Ashlyn Krueger and Sloane Stephens defeated Lyudmyla and Nadiia Kichenok in the final, 1–6, 6–3, [10–7] to win the doubles tennis title at the 2024 Charleston Open. It was both players' first WTA Tour doubles title, and they entered the tournament as wildcards.

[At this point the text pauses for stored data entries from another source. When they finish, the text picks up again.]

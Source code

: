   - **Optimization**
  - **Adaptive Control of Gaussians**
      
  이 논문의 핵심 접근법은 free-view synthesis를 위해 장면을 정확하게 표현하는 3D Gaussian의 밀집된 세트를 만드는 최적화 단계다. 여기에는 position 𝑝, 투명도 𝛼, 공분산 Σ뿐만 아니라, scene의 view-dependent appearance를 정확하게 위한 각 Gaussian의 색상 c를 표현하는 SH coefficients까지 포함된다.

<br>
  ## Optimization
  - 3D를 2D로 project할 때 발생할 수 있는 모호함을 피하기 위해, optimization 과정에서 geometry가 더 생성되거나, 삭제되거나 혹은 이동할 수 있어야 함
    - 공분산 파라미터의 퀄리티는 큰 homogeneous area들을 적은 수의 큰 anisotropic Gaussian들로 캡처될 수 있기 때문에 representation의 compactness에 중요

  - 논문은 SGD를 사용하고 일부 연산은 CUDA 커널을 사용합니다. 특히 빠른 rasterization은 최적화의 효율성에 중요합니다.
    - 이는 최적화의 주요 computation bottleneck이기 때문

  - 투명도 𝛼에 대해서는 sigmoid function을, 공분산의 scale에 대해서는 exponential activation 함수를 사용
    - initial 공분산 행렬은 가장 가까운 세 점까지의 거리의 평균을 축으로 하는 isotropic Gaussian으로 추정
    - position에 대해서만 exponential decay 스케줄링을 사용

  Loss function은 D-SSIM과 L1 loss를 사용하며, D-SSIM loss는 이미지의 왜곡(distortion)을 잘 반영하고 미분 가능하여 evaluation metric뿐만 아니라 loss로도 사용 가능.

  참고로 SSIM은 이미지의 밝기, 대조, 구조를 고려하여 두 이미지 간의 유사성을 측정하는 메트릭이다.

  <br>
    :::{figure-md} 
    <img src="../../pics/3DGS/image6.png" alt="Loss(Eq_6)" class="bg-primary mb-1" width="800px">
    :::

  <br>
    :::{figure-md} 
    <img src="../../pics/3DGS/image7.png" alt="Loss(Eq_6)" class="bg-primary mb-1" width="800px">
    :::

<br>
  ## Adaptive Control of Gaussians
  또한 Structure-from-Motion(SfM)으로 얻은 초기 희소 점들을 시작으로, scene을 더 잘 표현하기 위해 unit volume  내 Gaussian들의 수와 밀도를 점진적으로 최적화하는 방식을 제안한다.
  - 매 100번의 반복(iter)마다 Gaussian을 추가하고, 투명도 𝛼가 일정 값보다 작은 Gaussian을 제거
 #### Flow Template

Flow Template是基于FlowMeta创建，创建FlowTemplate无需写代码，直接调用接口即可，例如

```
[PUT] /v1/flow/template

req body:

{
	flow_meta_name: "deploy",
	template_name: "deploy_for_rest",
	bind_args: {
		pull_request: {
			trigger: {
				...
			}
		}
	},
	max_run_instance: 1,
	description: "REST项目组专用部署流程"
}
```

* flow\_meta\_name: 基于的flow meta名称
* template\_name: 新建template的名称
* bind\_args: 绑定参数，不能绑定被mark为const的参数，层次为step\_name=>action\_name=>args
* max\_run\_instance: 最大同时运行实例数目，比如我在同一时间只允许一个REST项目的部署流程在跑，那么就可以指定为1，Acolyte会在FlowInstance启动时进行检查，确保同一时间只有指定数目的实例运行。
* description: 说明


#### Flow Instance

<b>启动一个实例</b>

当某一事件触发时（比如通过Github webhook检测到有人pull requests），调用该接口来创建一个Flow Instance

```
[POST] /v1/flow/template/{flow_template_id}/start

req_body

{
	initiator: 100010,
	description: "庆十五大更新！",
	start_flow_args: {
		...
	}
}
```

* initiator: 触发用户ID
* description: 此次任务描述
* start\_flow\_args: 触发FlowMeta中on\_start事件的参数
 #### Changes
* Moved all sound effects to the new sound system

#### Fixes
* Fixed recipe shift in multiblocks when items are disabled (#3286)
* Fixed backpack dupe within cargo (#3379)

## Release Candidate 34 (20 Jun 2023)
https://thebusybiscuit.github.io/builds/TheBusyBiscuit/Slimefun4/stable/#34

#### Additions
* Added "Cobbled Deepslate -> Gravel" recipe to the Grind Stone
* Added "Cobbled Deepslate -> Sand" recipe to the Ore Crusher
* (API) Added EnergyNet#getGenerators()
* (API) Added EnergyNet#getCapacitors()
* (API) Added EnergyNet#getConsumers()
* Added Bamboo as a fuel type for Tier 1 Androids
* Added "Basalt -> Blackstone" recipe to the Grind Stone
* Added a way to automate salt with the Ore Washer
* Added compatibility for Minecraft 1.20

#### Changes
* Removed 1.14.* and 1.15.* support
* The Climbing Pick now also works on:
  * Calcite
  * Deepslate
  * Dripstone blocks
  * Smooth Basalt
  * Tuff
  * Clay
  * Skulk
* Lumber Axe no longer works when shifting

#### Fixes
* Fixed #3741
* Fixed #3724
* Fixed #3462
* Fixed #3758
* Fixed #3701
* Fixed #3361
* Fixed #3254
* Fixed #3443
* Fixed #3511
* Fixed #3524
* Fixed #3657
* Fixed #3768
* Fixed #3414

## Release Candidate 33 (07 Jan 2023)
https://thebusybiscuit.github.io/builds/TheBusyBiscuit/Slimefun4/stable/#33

Danielle Collins and Desirae Krawczyk were the reigning champions, but Collins chose not participate this year. Krawczyk partnered Caroline Dolehide, but lost in the first round to Eri Hozumi and Makoto Ninomiya.

==Seeds==

1. USA Nicole Melichar-Martinez / AUS Ellen Perez (semifinals)
2. USA Caroline Dolehide / USA Desirae Krawczyk (first round)
3. JPN Miyu Kato / INA Aldila Sutjiadi (first round)
4. KAZ Anna Danilina / MEX Giuliana Olmos (first round)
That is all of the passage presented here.